What does it mean to have a well-designed database?

Generally normalized
Denormalized only as necessary
No data is duplicated

Rules for Designing Good Databases

Nouns == tables. A good place to start is by building your tables out from the nouns in the domain.

When determining if a noun should be a column within another table or a table by itself, consider if that noun belongs to that table. In other words, does the noun make sense when separated from the rest of the table? For example, it wouldn’t make sense to separate a name column from a people table because the name is completely tied to the person. However, it may make sense to separate an address column from a customers table if the address can be considered in other contexts.
Use foreign key constraints. If one table uses an ID from another table, it must use a foreign key constraint. These constraints help to maintain referential integrity, which prevents bad references. If you don’t use foreign key constraints, your data will inevitably end up inconsistent.
Lists of things get their own table. You can loosely define a list as something that can have zero, one or many elements (with exceptions).
Many-to-many relationships should use a lookup table. These relationships should use foreign key constraints.
Equality ≠ Identity. When we say no duplication, we mean not duplicating the identity of two things. It’s completely possible for two records to share the same data but to be unique instances. For example, you could have two records in a people table that both have the name John Smith but still represent unique individuals.

This rule can be summed up as: watch for equal values that aren’t identical.
Name columns as descriptively as possible. Names are very important in databases. Names should hint at their use. You should carefully consider the names of things. In a well-designed database, it should be hard to insert bad data.

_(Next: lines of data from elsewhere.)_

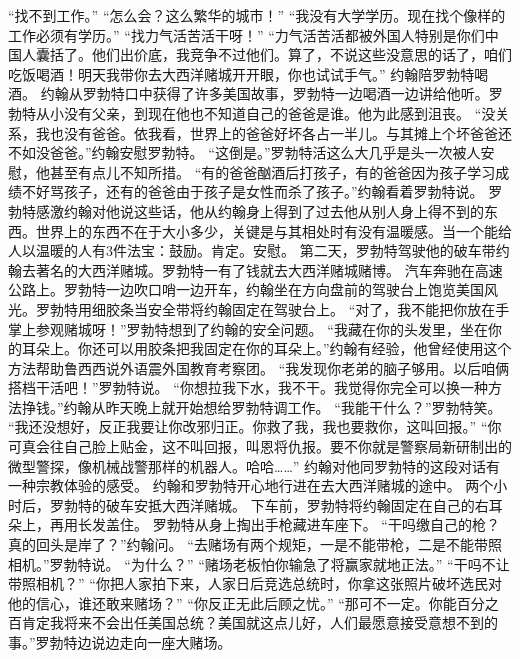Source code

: \documentclass[a4paper,12pt,UTF8,twoside]{ctexbook}
\begin{document}
        “找不到工作。”  
        “怎么会？这么繁华的城市！”        
        “我没有大学学历。现在找个像样的工作必须有学历。”  
        “找力气活苦活干呀！”  
        “力气活苦活都被外国人特别是你们中国人囊括了。他们出价底，我竞争不过他们。算了，不说这些没意思的话了，咱们吃饭喝酒！明天我带你去大西洋赌城开开眼，你也试试手气。”  
        约翰陪罗勃特喝酒。  
        约翰从罗勃特口中获得了许多美国故事，罗勃特一边喝酒一边讲给他听。罗勃特从小没有父亲，到现在他也不知道自己的爸爸是谁。他为此感到沮丧。  
        “没关系，我也没有爸爸。依我看，世界上的爸爸好坏各占一半儿。与其摊上个坏爸爸还不如没爸爸。”约翰安慰罗勃特。  
        “这倒是。”罗勃特活这么大几乎是头一次被人安慰，他甚至有点儿不知所措。  
        “有的爸爸酗酒后打孩子，有的爸爸因为孩子学习成绩不好骂孩子，还有的爸爸由于孩子是女性而杀了孩子。”约翰看着罗勃特说。  
        罗勃特感激约翰对他说这些话，他从约翰身上得到了过去他从别人身上得不到的东西。世界上的东西不在于大小多少，关键是与其相处时有没有温暖感。当一个能给人以温暖的人有3件法宝：鼓励。肯定。安慰。  
        第二天，罗勃特驾驶他的破车带约翰去著名的大西洋赌城。罗勃特一有了钱就去大西洋赌城赌博。  
        汽车奔驰在高速公路上。罗勃特一边吹口哨一边开车，约翰坐在方向盘前的驾驶台上饱览美国风光。罗勃特用细胶条当安全带将约翰固定在驾驶台上。  
        “对了，我不能把你放在手掌上参观赌城呀！”罗勃特想到了约翰的安全问题。  
        “我藏在你的头发里，坐在你的耳朵上。你还可以用胶条把我固定在你的耳朵上。”约翰有经验，他曾经使用这个方法帮助鲁西西说外语震外国教育考察团。  
        “我发现你老弟的脑子够用。以后咱俩搭档干活吧！”罗勃特说。  
        “你想拉我下水，我不干。我觉得你完全可以换一种方法挣钱。”约翰从昨天晚上就开始想给罗勃特调工作。  
        “我能干什么？”罗勃特笑。  
        “我还没想好，反正我要让你改邪归正。你救了我，我也要救你，这叫回报。”  
        “你可真会往自己脸上贴金，这不叫回报，叫恩将仇报。要不你就是警察局新研制出的微型警探，像机械战警那样的机器人。哈哈……”        
        约翰对他同罗勃特的这段对话有一种宗教体验的感受。  
        约翰和罗勃特开心地行进在去大西洋赌城的途中。  
        两个小时后，罗勃特的破车安抵大西洋赌城。  
        下车前，罗勃特将约翰固定在自己的右耳朵上，再用长发盖住。  
        罗勃特从身上掏出手枪藏进车座下。  
        “干吗缴自己的枪？真的回头是岸了？”约翰问。  
        “去赌场有两个规矩，一是不能带枪，二是不能带照相机。”罗勃特说。  
        “为什么？”  
        “赌场老板怕你输急了将赢家就地正法。”  
        “干吗不让带照相机？”  
        “你把人家拍下来，人家日后竞选总统时，你拿这张照片破坏选民对他的信心，谁还敢来赌场？”  
        “你反正无此后顾之忧。”  
        “那可不一定。你能百分之百肯定我将来不会出任美国总统？美国就这点儿好，人们最愿意接受意想不到的事。”罗勃特边说边走向一座大赌场。  
\end{document}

He doesn’t like id columns. He’d prefer <table>_id. I think this makes sense when you’re writing raw SQL, but it’s better to stick to the framework conventions when using an ORM.
Avoid null values. Curtis defines null as an unknown value and claims we shouldn’t use them most of the time.

The first point I disagree with is his definition of null. The common definition of null is not unknown—it’s nothing.

I’m on the fence about this point. On one hand, he points out several situations where I think it’s good to avoid null values:
- When null is used to represent an unknown value, then I agree with his point. In those cases, it definitely makes sense to avoid them. This is distinct from when null is used to represent “nothing,” which is a perfectly valid time to use null. When null is being used in place of another value as a special case, then two columns are probably more appropriate, or switching to an enum in the case of a flag. For example, using null to represent a one-time event in a frequency integer column might be tempting, but that’s not the same as “nothing.”
- Rather than using null to indicate something is missing, it might be better to break those values out into a separate table. This applies especially when multiple columns, such as in an address, are tied together. In these cases, the existence or non-existence of a record is a better indicator if something has an address.
Curtis also lists query complexity as a reason for avoiding null, but with an ORM like Rails, that complexity is abstracted away, so it’s not a concern.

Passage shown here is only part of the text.